Adjusted EBITDA is a non-IFRS measure and is defined as earnings before financial expenses, net, gain on bargain purchase, financial expenses, net, taxes and depreciation expenses. The Company presents this measure in order to enhance the understanding of the Company's historical financial performance and to enable comparability between periods. While the Company considers Adjusted EBITDA to be an important measure of comparative operating performance, Adjusted EBITDA should not be considered in isolation or as a substitute for net income or other statement of operations or cash flow data prepared in accordance with IFRS as a measure of profitability or liquidity. Adjusted EBITDA does not take into account the Company's commitments, including capital expenditures, and restricted cash and, accordingly, is not necessarily indicative of amounts that may be available for discretionary uses. Not all companies calculate Adjusted EBITDA in the same manner, and the measure as presented may not be comparable to similarly-titled measures presented by other companies. The Company's Adjusted EBITDA may not be indicative of the historic operating results of the Company; nor is it meant to be predictive of potential future results. The Company uses the term "Adjusted EBITDA" to highlight the fact that for the year ended December 31, 2014 the Company deducted the gain on bargain purchase from the net income. The Adjusted EBITDA is otherwise fully comparable to EBITDA information which has been previously provided for prior periods. See the reconciliation between the net income (loss) and the Adjusted EBITDA presented at the end of this Press Release.

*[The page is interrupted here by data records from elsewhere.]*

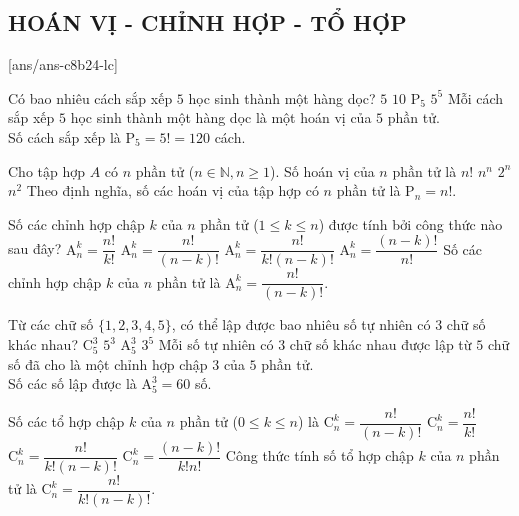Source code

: \subsection{HOÁN VỊ - CHỈNH HỢP - TỔ HỢP}
 
\setcounter{ex}{0}
[ans/ans-c8b24-lc]
\begin{ex}%
	Có bao nhiêu cách sắp xếp $5$ học sinh thành một hàng dọc?
	\choice
	{$5$}
	{$10$}
	{\True $\mathrm{P}_5$}
	{$5^5$}
	\loigiai
	{
		Mỗi cách sắp xếp $5$ học sinh thành một hàng dọc là một hoán vị của $5$ phần tử.\\
		Số cách sắp xếp là $\mathrm{P}_5 = 5! = 120$ cách.
	}
\end{ex}
\begin{ex}%
	Cho tập hợp $A$ có $n$ phần tử ($n \in \mathbb{N}, n \ge 1$). Số hoán vị của $n$ phần tử là
	\choice
	{\True $n!$}
	{$n^n$}
	{$2^n$}
	{$n^2$}
	\loigiai
	{
		Theo định nghĩa, số các hoán vị của tập hợp có $n$ phần tử là $\mathrm{P}_n = n!$.
	}
\end{ex}
\begin{ex}%
	Số các chỉnh hợp chập $k$ của $n$ phần tử ($1 \le k \le n$) được tính bởi công thức nào sau đây?
	\choice
	{$\mathrm{A}_n^k = \dfrac{n!}{k!}$}
	{\True $\mathrm{A}_n^k = \dfrac{n!}{(n-k)!}$}
	{$\mathrm{A}_n^k = \dfrac{n!}{k!(n-k)!}$}
	{$\mathrm{A}_n^k = \dfrac{(n-k)!}{n!}$}
	\loigiai
	{
		Số các chỉnh hợp chập $k$ của $n$ phần tử là $\mathrm{A}_n^k = \dfrac{n!}{(n-k)!}$.
	}
\end{ex}
\begin{ex}%
	Từ các chữ số $\{1, 2, 3, 4, 5\}$, có thể lập được bao nhiêu số tự nhiên có $3$ chữ số khác nhau?
	\choice
	{$\mathrm{C}_5^3$}
	{$5^3$}
	{\True $\mathrm{A}_5^3$}
	{$3^5$}
	\loigiai
	{
		Mỗi số tự nhiên có $3$ chữ số khác nhau được lập từ $5$ chữ số đã cho là một chỉnh hợp chập $3$ của $5$ phần tử.\\
		Số các số lập được là $\mathrm{A}_5^3 = 60$ số.
	}
\end{ex}
\begin{ex}%
	Số các tổ hợp chập $k$ của $n$ phần tử ($0 \le k \le n$) là
	\choice
	{$\mathrm{C}_n^k = \dfrac{n!}{(n-k)!}$}
	{$\mathrm{C}_n^k = \dfrac{n!}{k!}$}
	{\True $\mathrm{C}_n^k = \dfrac{n!}{k!(n-k)!}$}
	{$\mathrm{C}_n^k = \dfrac{(n-k)!}{k!n!}$}
	\loigiai
	{
		Công thức tính số tổ hợp chập $k$ của $n$ phần tử là $\mathrm{C}_n^k = \dfrac{n!}{k!(n-k)!}$.
	}
\end{ex}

About Ellomay Capital Ltd.

Ellomay is an Israeli based company whose shares are registered with the NYSE MKT, under the trading symbol "ELLO" and with the Tel Aviv Stock Exchange under the trading symbol "ELOM."  Since 2009, Ellomay Capital focuses its business in the energy and infrastructure sectors worldwide. Ellomay (formerly Nur Macroprinters Ltd.) previously was a supplier of wide format and super-wide format digital printing systems and related products worldwide, and sold this business to Hewlett-Packard Company during 2008 for more than $100 million.

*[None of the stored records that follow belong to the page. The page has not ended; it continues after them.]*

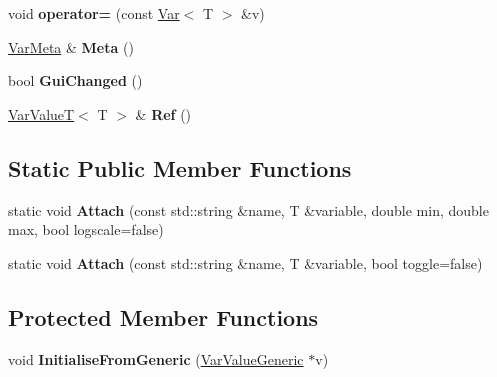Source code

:\begin{DoxyCompactItemize}
\item 
void {\bfseries operator=} (const \hyperlink{classpangolin_1_1_var}{Var}$<$ T $>$ \&v)\hypertarget{classpangolin_1_1_var_a653604048343123abb364356348dfb9e}{}\label{classpangolin_1_1_var_a653604048343123abb364356348dfb9e}

\item 
\hyperlink{structpangolin_1_1_var_meta}{Var\+Meta} \& {\bfseries Meta} ()\hypertarget{classpangolin_1_1_var_a200ac286e880eb3ef6d815b742448c6e}{}\label{classpangolin_1_1_var_a200ac286e880eb3ef6d815b742448c6e}

\item 
bool {\bfseries Gui\+Changed} ()\hypertarget{classpangolin_1_1_var_ae8cf8e2f9df55e36d7a14b5033157d6d}{}\label{classpangolin_1_1_var_ae8cf8e2f9df55e36d7a14b5033157d6d}

\item 
\hyperlink{classpangolin_1_1_var_value_t}{Var\+ValueT}$<$ T $>$ \& {\bfseries Ref} ()\hypertarget{classpangolin_1_1_var_a3989d6eb6a1d2fb373e0510a97bbb339}{}\label{classpangolin_1_1_var_a3989d6eb6a1d2fb373e0510a97bbb339}

\end{DoxyCompactItemize}
\subsection*{Static Public Member Functions}
\begin{DoxyCompactItemize}
\item 
static void {\bfseries Attach} (const std\+::string \&name, T \&variable, double min, double max, bool logscale=false)\hypertarget{classpangolin_1_1_var_a1568007fddbc4d22009d303419769f51}{}\label{classpangolin_1_1_var_a1568007fddbc4d22009d303419769f51}

\item 
static void {\bfseries Attach} (const std\+::string \&name, T \&variable, bool toggle=false)\hypertarget{classpangolin_1_1_var_a5311bec43d936d9e6d967a6bf7264446}{}\label{classpangolin_1_1_var_a5311bec43d936d9e6d967a6bf7264446}

\end{DoxyCompactItemize}
\subsection*{Protected Member Functions}
\begin{DoxyCompactItemize}
\item 
void {\bfseries Initialise\+From\+Generic} (\hyperlink{classpangolin_1_1_var_value_generic}{Var\+Value\+Generic} $\ast$v)\hypertarget{classpangolin_1_1_var_af003420edf68489edea89e958e4bb7eb}{}\label{classpangolin_1_1_var_af003420edf68489edea89e958e4bb7eb}

\end{DoxyCompactItemize}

To date, Ellomay has evaluated numerous opportunities and invested significant funds in the renewable, clean energy and natural resources industries in Israel, Italy and Spain, including:

  • Approximately 22.6MW of photovoltaic power plants in Italy, approximately 5.6MW of photovoltaic power plants in Spain and 85% of approximately 2.3MW of photovoltaic power plant in Spain; and
  • Approximately 9.2% indirect interest, with an option to increase its holdings to 9.375%, in Dorad Energy Ltd., which owns and operates Israel's largest private power plant with production capacity of approximately 850 MW, representing about 6%-8% of Israel's total current electricity consumption.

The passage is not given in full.